1977 American television miniseries

79 Park Avenue, also known as Harold Robbins' 79 Park Avenue, is an American drama television miniseries developed and co-written by Richard De Roy, based on the 1955 novel of the same name by Harold Robbins. The miniseries stars Lesley Ann Warren as Marja Fludjicki, a poor but beautiful girl who is forced into prostitution despite sincere efforts to make a living and ultimately becomes New York City's most famous madam. It also stars Marc Singer and David Dukes.

Directed and produced by Paul Wendkos, the miniseries premiered on NBC on October 16, 1977, and concluded on October 18, 1977. Warren received critical acclaim and a Golden Globe Award for her performance.

==Cast==
- Starring

- Guest stars

- Co-starring

==Production==
It stars Lesley Ann Warren as a prostitute and Marc Singer as a gangster struggling to survive in the 1930s. David Dukes, Barbara Barrie, Raymond Burr, and Polly Bergen co-starred.

The teleplay was split among three writers, with Richard DeRoy doing the first part, Jack Guss the second, and Lionel E. Siegel the third.

==Reception==
The show was a ratings success. Part I (which debuted on Sunday October 16, 1977) was the 10th most watched show in the United States for the week (22.3 rating, 16.3 million homes) and the ratings momentum jumped for the last two installments. Part II (Monday, October 17, 1977) was the second-most watched primetime show for the following week (29.9 rating, 21.8 million homes), and Part III (Tuesday October 18) was third. (27.7 rating, 20.2 million homes).

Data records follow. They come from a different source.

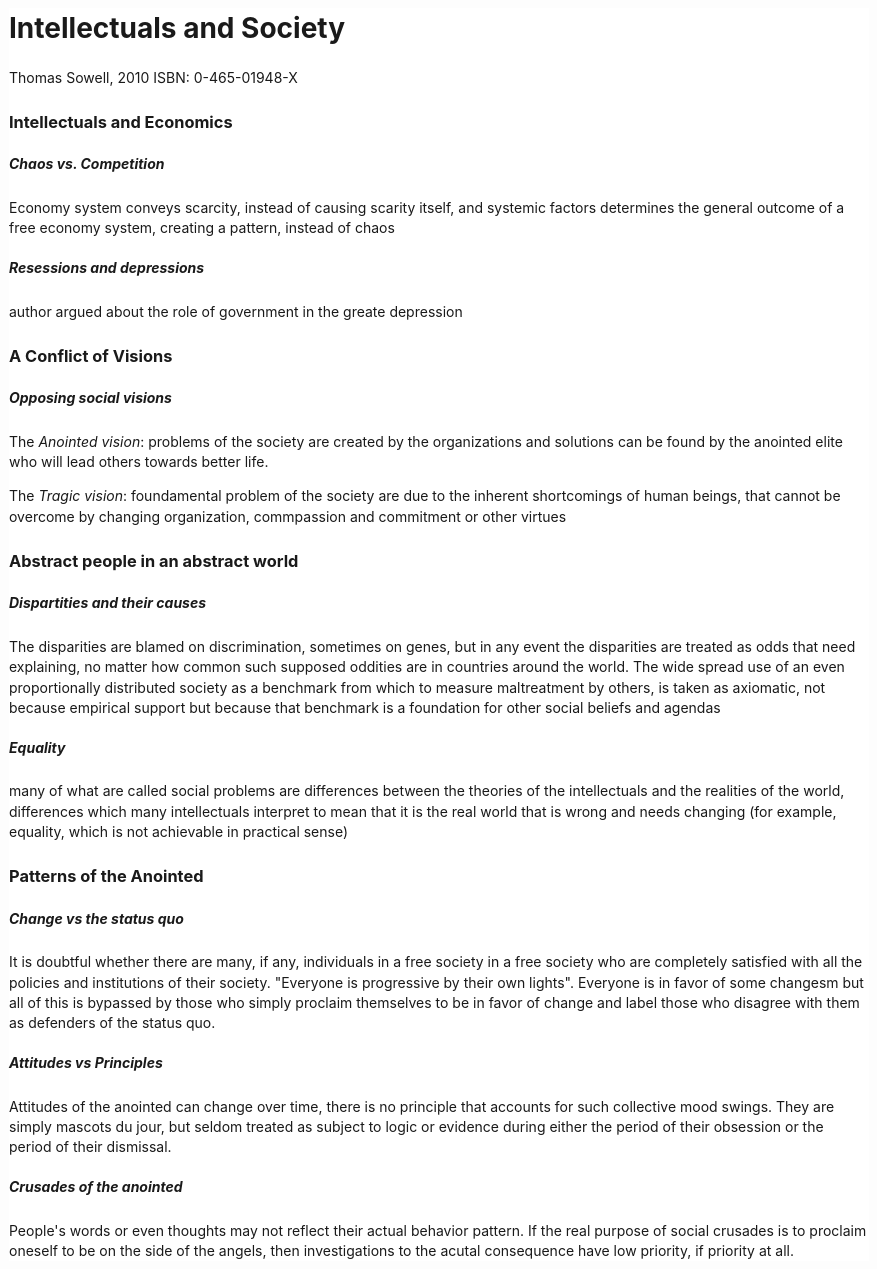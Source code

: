 # Intellectuals and Society
Thomas Sowell, 2010
ISBN: 0-465-01948-X

### Intellectuals and Economics
##### Chaos vs. Competition
Economy system conveys scarcity, instead of causing scarity itself, and systemic factors determines the general outcome of a  free economy system, creating a pattern, instead of chaos
##### Resessions and depressions
author argued about the role of government in the greate depression

### A Conflict of Visions
##### Opposing social visions
The *Anointed vision*: problems of the society are created by the organizations and solutions can be found by the anointed elite who will lead others towards better life. 

The *Tragic vision*: foundamental problem of the society are due to the inherent shortcomings of human beings, that cannot be overcome by changing organization, commpassion and commitment or other virtues

### Abstract people in an abstract world
##### Dispartities and their causes
The disparities are blamed on discrimination, sometimes on genes, but in any event the disparities are treated as odds that need explaining, no matter how common such supposed oddities are in countries around the world. The wide spread use of an even proportionally distributed society as a benchmark from which to measure maltreatment by others, is taken as axiomatic, not because empirical support but because that benchmark is a foundation for other social beliefs and agendas
##### Equality
many of what are called social problems are differences between the theories of the intellectuals and the realities of the world, differences which many intellectuals interpret to mean that it is the real world that is wrong and needs changing (for example, equality, which is not achievable in practical sense)

### Patterns of the Anointed
##### Change vs the status quo
It is doubtful whether there are many, if any, individuals in a free society in a free society who are completely satisfied with all the policies and institutions of their society. "Everyone is progressive by their own lights". Everyone is in favor of some changesm but all of this is bypassed by those who simply proclaim themselves to be in favor of change and label those who disagree with them as defenders of the status quo.
##### Attitudes vs Principles
Attitudes of the anointed can change over time, there is no principle that accounts for such collective mood swings. They are simply mascots du jour, but seldom treated as subject to logic or evidence during either the period of their obsession or the period of their dismissal.
##### Crusades of the anointed
People's words or even thoughts may not reflect their actual behavior pattern. If the real purpose of social crusades is to proclaim oneself to be on the side of the angels, then investigations to the acutal consequence have low priority, if priority at all.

The critical reviews of the series were not positive, but not overly vicious, recognizing the series for what it was and no more. Tom Shales of The Washington Post called the series a "laughable tawdry throwback to movie eyebrow raisers of the '50s, though without any of their appealingly cheap panache. Television loves to raise the subject of sex and then avoid it like the plague." Joan Hanauer of UPI described the series as "what is usually called a 'woman's show'", meaning, "the romance is unrealistically sentimental and the moral tone is high, which in no way interferes with depicting the sleaziest kind of sex." She found the second installment to be strongest of the three.

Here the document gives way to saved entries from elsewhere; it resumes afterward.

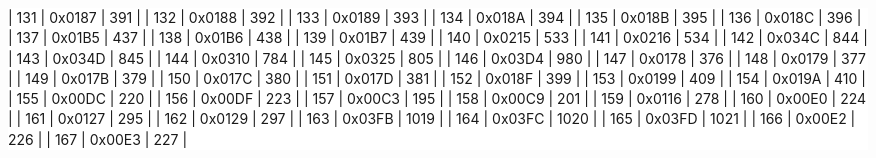 |     131 | 0x0187      |         391 |
|     132 | 0x0188      |         392 |
|     133 | 0x0189      |         393 |
|     134 | 0x018A      |         394 |
|     135 | 0x018B      |         395 |
|     136 | 0x018C      |         396 |
|     137 | 0x01B5      |         437 |
|     138 | 0x01B6      |         438 |
|     139 | 0x01B7      |         439 |
|     140 | 0x0215      |         533 |
|     141 | 0x0216      |         534 |
|     142 | 0x034C      |         844 |
|     143 | 0x034D      |         845 |
|     144 | 0x0310      |         784 |
|     145 | 0x0325      |         805 |
|     146 | 0x03D4      |         980 |
|     147 | 0x0178      |         376 |
|     148 | 0x0179      |         377 |
|     149 | 0x017B      |         379 |
|     150 | 0x017C      |         380 |
|     151 | 0x017D      |         381 |
|     152 | 0x018F      |         399 |
|     153 | 0x0199      |         409 |
|     154 | 0x019A      |         410 |
|     155 | 0x00DC      |         220 |
|     156 | 0x00DF      |         223 |
|     157 | 0x00C3      |         195 |
|     158 | 0x00C9      |         201 |
|     159 | 0x0116      |         278 |
|     160 | 0x00E0      |         224 |
|     161 | 0x0127      |         295 |
|     162 | 0x0129      |         297 |
|     163 | 0x03FB      |        1019 |
|     164 | 0x03FC      |        1020 |
|     165 | 0x03FD      |        1021 |
|     166 | 0x00E2      |         226 |
|     167 | 0x00E3      |         227 |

And although he credited the performances of the lead actors, John J. O'Connor of The New York Times was also underwhelmed by the series, calling it an "already tired story ... manufactured for mass consumption with all of the artistic concern afforded a can of baked beans." O'Connor's year end review of 1977 television referred to 79 Park Avenue and Aspen as "dumb pot-boilers" which "tarnished considerably" the "promising concept of mini-series."

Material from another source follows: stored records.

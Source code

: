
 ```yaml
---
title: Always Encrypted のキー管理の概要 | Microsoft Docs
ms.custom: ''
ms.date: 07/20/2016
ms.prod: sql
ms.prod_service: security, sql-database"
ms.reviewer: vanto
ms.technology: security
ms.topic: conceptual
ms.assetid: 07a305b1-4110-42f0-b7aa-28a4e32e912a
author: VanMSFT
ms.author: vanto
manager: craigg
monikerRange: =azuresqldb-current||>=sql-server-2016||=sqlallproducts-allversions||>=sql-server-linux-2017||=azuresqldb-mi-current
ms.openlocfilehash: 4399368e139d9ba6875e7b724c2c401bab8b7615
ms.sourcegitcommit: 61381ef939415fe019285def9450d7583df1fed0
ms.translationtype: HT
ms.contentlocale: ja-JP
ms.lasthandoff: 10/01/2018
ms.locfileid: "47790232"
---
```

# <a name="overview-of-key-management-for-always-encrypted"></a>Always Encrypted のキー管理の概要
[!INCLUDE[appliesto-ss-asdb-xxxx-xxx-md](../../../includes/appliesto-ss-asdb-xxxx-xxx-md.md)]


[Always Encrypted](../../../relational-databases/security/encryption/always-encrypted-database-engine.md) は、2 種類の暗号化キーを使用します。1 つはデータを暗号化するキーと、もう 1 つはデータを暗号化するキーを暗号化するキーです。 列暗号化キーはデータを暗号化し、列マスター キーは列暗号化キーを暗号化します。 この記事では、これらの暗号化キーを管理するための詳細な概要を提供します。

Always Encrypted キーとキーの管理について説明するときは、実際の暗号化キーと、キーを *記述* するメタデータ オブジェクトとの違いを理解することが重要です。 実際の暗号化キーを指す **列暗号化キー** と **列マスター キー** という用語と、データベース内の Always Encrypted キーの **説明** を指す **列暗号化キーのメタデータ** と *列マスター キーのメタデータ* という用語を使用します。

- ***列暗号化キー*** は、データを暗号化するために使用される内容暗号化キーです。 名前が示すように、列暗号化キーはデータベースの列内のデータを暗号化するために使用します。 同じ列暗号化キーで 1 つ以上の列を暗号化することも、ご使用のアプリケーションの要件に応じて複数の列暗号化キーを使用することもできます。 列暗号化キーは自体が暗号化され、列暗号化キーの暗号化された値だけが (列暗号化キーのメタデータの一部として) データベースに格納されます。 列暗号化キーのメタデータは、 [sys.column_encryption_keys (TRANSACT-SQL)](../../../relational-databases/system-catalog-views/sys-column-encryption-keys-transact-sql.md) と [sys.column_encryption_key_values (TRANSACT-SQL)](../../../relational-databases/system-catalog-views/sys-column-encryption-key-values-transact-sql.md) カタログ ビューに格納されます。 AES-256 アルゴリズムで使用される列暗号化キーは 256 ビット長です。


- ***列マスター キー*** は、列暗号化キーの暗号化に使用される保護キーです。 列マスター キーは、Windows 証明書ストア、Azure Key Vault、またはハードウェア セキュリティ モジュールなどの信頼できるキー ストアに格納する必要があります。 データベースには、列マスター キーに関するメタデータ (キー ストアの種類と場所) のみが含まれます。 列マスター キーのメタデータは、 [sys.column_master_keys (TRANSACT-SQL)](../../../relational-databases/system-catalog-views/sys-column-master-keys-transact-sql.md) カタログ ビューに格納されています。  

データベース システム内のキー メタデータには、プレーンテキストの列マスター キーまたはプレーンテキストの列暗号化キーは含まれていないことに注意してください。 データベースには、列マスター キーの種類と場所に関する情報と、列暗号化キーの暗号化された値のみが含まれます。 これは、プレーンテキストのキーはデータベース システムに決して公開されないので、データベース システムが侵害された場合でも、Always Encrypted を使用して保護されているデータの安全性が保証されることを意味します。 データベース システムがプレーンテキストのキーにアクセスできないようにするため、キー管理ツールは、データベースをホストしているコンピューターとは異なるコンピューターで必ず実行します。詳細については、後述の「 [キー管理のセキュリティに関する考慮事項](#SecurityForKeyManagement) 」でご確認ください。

That the series might be somewhat controversial due to the sexual nature of the story was known from the beginning. Executive Producer George Eckstein admitted "broadcasting standards people got very apprehensive when it was announced that this property was going to be on TV." And when Fred Silverman took over at NBC in June 1978, he promised to stop lurid programming like 79 Park Avenue. Silverman stopped plans for a sequel to the miniseries and also halted a planned rerun in 1979.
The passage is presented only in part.